The dancers rarely make physical contact with one another, occasionally using each other as platforms from which or onto which to jump. Red marks become noticeable on the dancers’ skin, exposing the normally invisible violence inherent in dance. The sexual allusions of moments of intimate contact are not meant to titillate. The occasional nipple tweaking, bum clutching, and back petting appear at first superfluous, but their lack of eroticism serve to iterate the unselfconsciousness of the independent yet open creatures on stage. At one point, the bare-assed dancers pile atop of one another, creating an asexual iceberg formation highlighted by Marc Parent’s subtle lighting design.

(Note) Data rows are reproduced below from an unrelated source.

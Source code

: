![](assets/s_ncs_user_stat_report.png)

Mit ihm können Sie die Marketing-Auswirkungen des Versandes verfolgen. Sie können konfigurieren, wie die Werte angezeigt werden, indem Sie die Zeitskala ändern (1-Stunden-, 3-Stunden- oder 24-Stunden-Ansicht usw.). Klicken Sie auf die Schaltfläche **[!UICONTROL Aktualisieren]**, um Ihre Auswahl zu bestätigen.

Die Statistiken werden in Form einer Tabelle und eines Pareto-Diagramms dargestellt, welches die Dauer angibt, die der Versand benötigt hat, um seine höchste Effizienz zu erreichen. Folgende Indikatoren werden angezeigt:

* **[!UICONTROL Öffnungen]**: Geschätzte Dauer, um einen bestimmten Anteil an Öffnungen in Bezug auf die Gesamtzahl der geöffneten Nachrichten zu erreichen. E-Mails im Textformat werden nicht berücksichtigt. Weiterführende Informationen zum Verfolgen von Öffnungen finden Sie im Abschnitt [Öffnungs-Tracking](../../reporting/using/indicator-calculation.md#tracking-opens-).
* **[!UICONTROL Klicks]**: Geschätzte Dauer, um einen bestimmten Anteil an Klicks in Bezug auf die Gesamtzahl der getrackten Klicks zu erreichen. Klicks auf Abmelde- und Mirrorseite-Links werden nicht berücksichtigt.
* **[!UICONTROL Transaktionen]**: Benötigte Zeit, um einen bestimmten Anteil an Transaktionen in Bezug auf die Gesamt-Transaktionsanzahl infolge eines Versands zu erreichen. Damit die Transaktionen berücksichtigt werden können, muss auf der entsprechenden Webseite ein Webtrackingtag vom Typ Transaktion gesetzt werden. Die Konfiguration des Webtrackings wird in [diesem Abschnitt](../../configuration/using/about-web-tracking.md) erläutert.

The title suggests the innocence and fragility associated with icebergs, although the work never attempts to comment on obvious issues relating to icebergs such as global warming. The meaning of the display is not meant to be deciphered, and the audience is instead encouraged to witness the beauty of the “pure form and stark essence” of the minimalist choreography. This includes slowed moments at what has been described as a “glacial pace.” No-frills set design and lighting strip the standard sensory-overload environment of the stage to its bare essentials, while Chopin’s Preludes Opus 28 plays unassumingly in the background.
With a career spanning three decades, Léveillé has patiently honed the skills required to powerfully convey the expressiveness of minimalist movement. La pudeur des icebergs chips away at the endless layers of human experience. At just an hour in length, the visually evocative work is deeply penetrating, revealing more than just the tip of the iceberg.